SERVENTY MEMORIAL LECTURE 2018

Dr Noel Nannup, is a respected Aboriginal Elder, story-teller and cultural guide. He is a heritage consultant, has been named NAIDOC Male Elder of the Year, and is ECU’s Elder in Residence. He began with a Welcome to Country, in which he ushered the bad spirits out and the good spirits in. Noel said that when Europeans arrived at Perth in 1829, they were welcomed to this “place of plenty” on the Swan River, and that according to ancient Nyoongar protocol were told “the campsite is yours until you leave”.

Noel continued, recalling incidents that pointed him in the direction of being a spokesman for Nyoongar people. One was that his mother taught him that words are precious. Another was the life of Edith Cowan, who was passionate about women and the rights of the less fortunate. As a student at a Geraldton school, a visit from Vin Serventy and Harry Butler filled him with awe as he came in close contact with native animals and learned about them. As a child he learnt to get close to nature and “feel the spirit of the place”—a sentiment which Charles Darwin had also expressed. Noel felt he had to get himself a university education and after graduation from the University of Canberra, returned to WA for a job with the Department of Conservation and Land Management at Narrogin, working with the Aboriginal community and learning how they used the land. This led to Noel, together with an Elder from Wagin, documenting and mapping hundreds of Songlines.

These Songlines are Dreaming trails along which the people moved, subsisted, became wise and were buried, Noel said. They are the place where you light your fires. They follow the tracks where heroic deeds were performed in the Dreaming. The Dreaming consists of past, present and future. Groups moved across the land in a six-season cycle—six campsites in different locations along the trails according to the season, each with its own diet, and colour, and light.

Noel said that for Aboriginal people to maintain an existence continuously over a long period of time (going back to the Ice Age and beyond) they had to use their long experience to establish a system of laws—marriage laws, rules for the gathering and sharing of food and so on. Totems and blood groups are part of these laws. The laws even helped use food efficiently by assigning different parts of an animal to different people according to their blood group (e.g. the liver to the “red meat” people). The laws also helped to maintain personal qualities such as humility, respect and spirituality. And they used story, song, dance and art to maintain these laws. Continual ceremonies were held, guided by the moon cycle, with the different generations joining in at prescribed times. To participate in this was to pay homage to the social order and the totemic system. In the totemic system, each person is assigned a natural object as a spiritual emblem according to a complex system of rules. If a certain bird is your totem, then that bird is you.

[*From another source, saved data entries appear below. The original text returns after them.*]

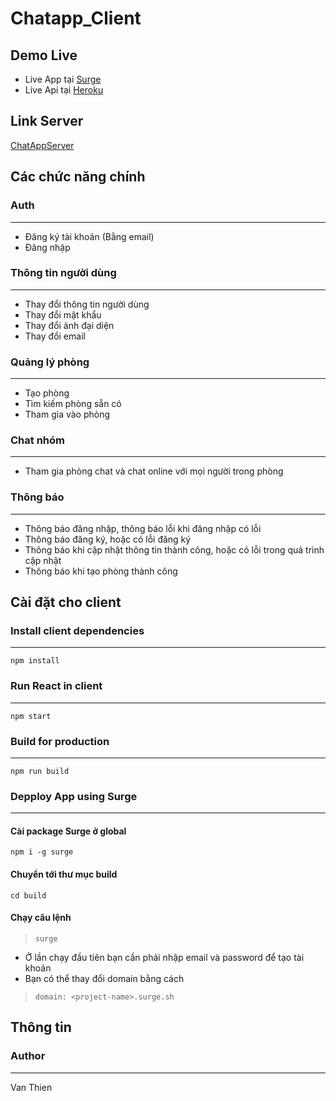 # Chatapp_Client
## Demo Live
* Live App tại [Surge](http://chat-app-client.surge.sh/)
* Live Api tại [Heroku](https://chat-app-server-1.herokuapp.com/)
## Link Server
[ChatAppServer](https://github.com/duongvanthien2209/Chatapp_Server)
## Các chức năng chính
### Auth
***
* Đăng ký tài khoản (Bằng email)
* Đăng nhập
### Thông tin người dùng
***
* Thay đổi thông tin người dùng
* Thay đổi mật khẩu
* Thay đổi ảnh đại diện
* Thay đổi email
### Quảng lý phòng
***
* Tạo phòng
* Tìm kiếm phòng sẵn có
* Tham gia vào phòng
### Chat nhóm
***
* Tham gia phòng chat và chat online với mọi người trong phòng
### Thông báo
***
* Thông báo đăng nhập, thông báo lỗi khi đăng nhập có lỗi
* Thông báo đăng ký, hoặc có lỗi đăng ký
* Thông báo khi cập nhật thông tin thành công, hoặc có lỗi trong quá trình cập nhật
* Thông báo khi tạo phòng thành công
## Cài đặt cho client
### Install client dependencies
***
`npm install`
### Run React in client
***
`npm start`
### Build for production
*** 
`npm run build`
### Depploy App using Surge
***
#### Cài package Surge ở global
`npm i -g surge`
#### Chuyển tới thư mục build
`cd build`
#### Chạy câu lệnh
> `surge`
* Ở lần chạy đầu tiên bạn cần phải nhập email và password để tạo tài khoản
* Bạn có thể thay đổi domain bằng cách
> `domain: <project-name>.surge.sh` 
## Thông tin
### Author
***
Van Thien
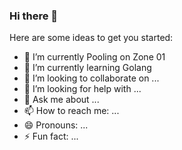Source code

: ### Hi there 👋

Here are some ideas to get you started:

- 🔭 I’m currently Pooling on Zone 01 
- 🌱 I’m currently learning Golang 
- 👯 I’m looking to collaborate on ...
- 🤔 I’m looking for help with ...
- 💬 Ask me about ...
- 📫 How to reach me: ...
- 😄 Pronouns: ...
- ⚡ Fun fact: ...

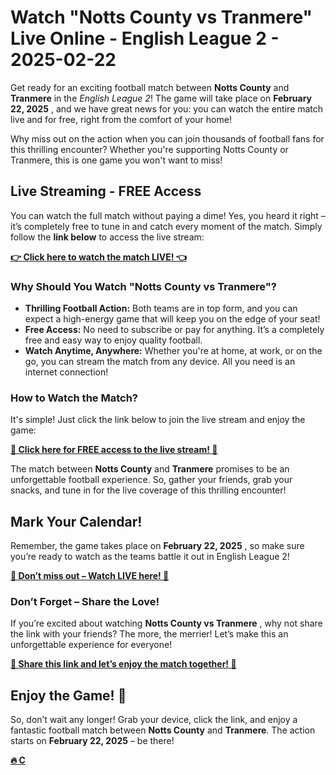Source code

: # Watch "Notts County vs Tranmere" Live Online - English League 2 - 2025-02-22

Get ready for an exciting football match between **Notts County** and **Tranmere** in the _English League 2_! The game will take place on **February 22, 2025** , and we have great news for you: you can watch the entire match live and for free, right from the comfort of your home!

Why miss out on the action when you can join thousands of football fans for this thrilling encounter? Whether you're supporting Notts County or Tranmere, this is one game you won't want to miss!

## Live Streaming - FREE Access

You can watch the full match without paying a dime! Yes, you heard it right – it’s completely free to tune in and catch every moment of the match. Simply follow the **link below** to access the live stream:

[**👉 Click here to watch the match LIVE! 👈**](https://tinyurl.com/livestreamfreeo?st=Notts+County+vs+Tranmere&si=gh)

### Why Should You Watch "Notts County vs Tranmere"?

- **Thrilling Football Action:** Both teams are in top form, and you can expect a high-energy game that will keep you on the edge of your seat!
- **Free Access:** No need to subscribe or pay for anything. It’s a completely free and easy way to enjoy quality football.
- **Watch Anytime, Anywhere:** Whether you're at home, at work, or on the go, you can stream the match from any device. All you need is an internet connection!

### How to Watch the Match?

It's simple! Just click the link below to join the live stream and enjoy the game:

[**🚀 Click here for FREE access to the live stream! 🚀**](https://tinyurl.com/livestreamfreeo?st=Notts+County+vs+Tranmere&si=gh)

The match between **Notts County** and **Tranmere** promises to be an unforgettable football experience. So, gather your friends, grab your snacks, and tune in for the live coverage of this thrilling encounter!

## Mark Your Calendar!

Remember, the game takes place on **February 22, 2025** , so make sure you’re ready to watch as the teams battle it out in English League 2!

[**👀 Don’t miss out – Watch LIVE here! 👀**](https://tinyurl.com/livestreamfreeo?st=Notts+County+vs+Tranmere&si=gh)

### Don’t Forget – Share the Love!

If you’re excited about watching **Notts County vs Tranmere** , why not share the link with your friends? The more, the merrier! Let’s make this an unforgettable experience for everyone!

[**🔗 Share this link and let’s enjoy the match together! 🔗**](https://tinyurl.com/livestreamfreeo?st=Notts+County+vs+Tranmere&si=gh)

## Enjoy the Game! 🎉

So, don’t wait any longer! Grab your device, click the link, and enjoy a fantastic football match between **Notts County** and **Tranmere**. The action starts on **February 22, 2025** – be there!

[**🔥 C**](https://tinyurl.com/livestreamfreeo?st=Notts+County+vs+Tranmere&si=gh)
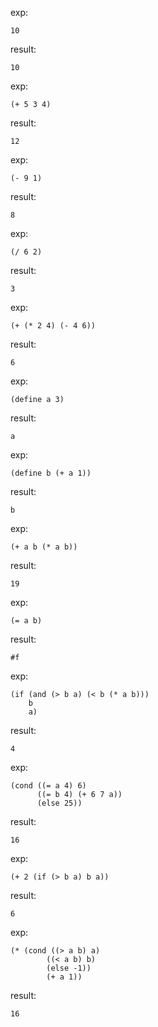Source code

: exp:

    10
    
result:

    10


exp:

    (+ 5 3 4)
result:

    12

exp:

    (- 9 1)
result:

    8

exp:

    (/ 6 2)
result:

    3

exp:

    (+ (* 2 4) (- 4 6))
result:

    6

exp:

    (define a 3)
result:

    a

exp:

    (define b (+ a 1))
result:

    b

exp:

    (+ a b (* a b))
result:

    19

exp:

    (= a b)
result:

    #f

exp:

    (if (and (> b a) (< b (* a b)))
        b
        a)
result:

    4

exp:

    (cond ((= a 4) 6)
          ((= b 4) (+ 6 7 a))
          (else 25))
result:

    16

exp:

    (+ 2 (if (> b a) b a))
result:

    6

exp:

    (* (cond ((> a b) a)
            ((< a b) b)
            (else -1))
            (+ a 1))
result:

    16


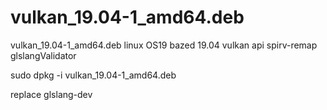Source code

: # vulkan_19.04-1_amd64.deb
vulkan_19.04-1_amd64.deb linux OS19 bazed 19.04 vulkan api spirv-remap glslangValidator

sudo dpkg -i vulkan_19.04-1_amd64.deb

replace glslang-dev 


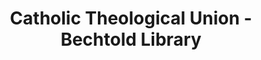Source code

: ---
layout: repo
title: "Catholic Theological Union - Bechtold Library"
id: 15727
permalink: repos/15727/
---
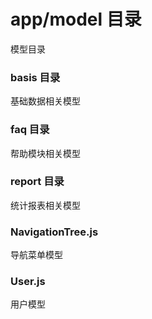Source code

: # app/model 目录
模型目录
### basis 目录
基础数据相关模型
### faq 目录
帮助模块相关模型
### report 目录
统计报表相关模型
### NavigationTree.js
导航菜单模型
### User.js
用户模型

“This planet is in trouble and needs help,” Noel reminded us. He suggested that we could learn from the Aboriginal world where living in harmony with nature was a priority and where forward planning by the Elders extended seven generations into the future, in contrast with the short-term view that is prevalent in the modern world.

It was an enlightening talk, sharing with us the very close connection that the Aboriginal people have with country. The land has always given them their identity, and caring for it has been their key to survival. It might remind us that even in this modern world, we all depend utterly on the natural world for our survival.

In collaboration with Dr Stephen Hopper, Dr Nannup explores the similarities between the Nyoongar creation stories and the western scientific understanding of nature in a film Synergies: Walking Together—Belonging to Country. It is available on YouTube.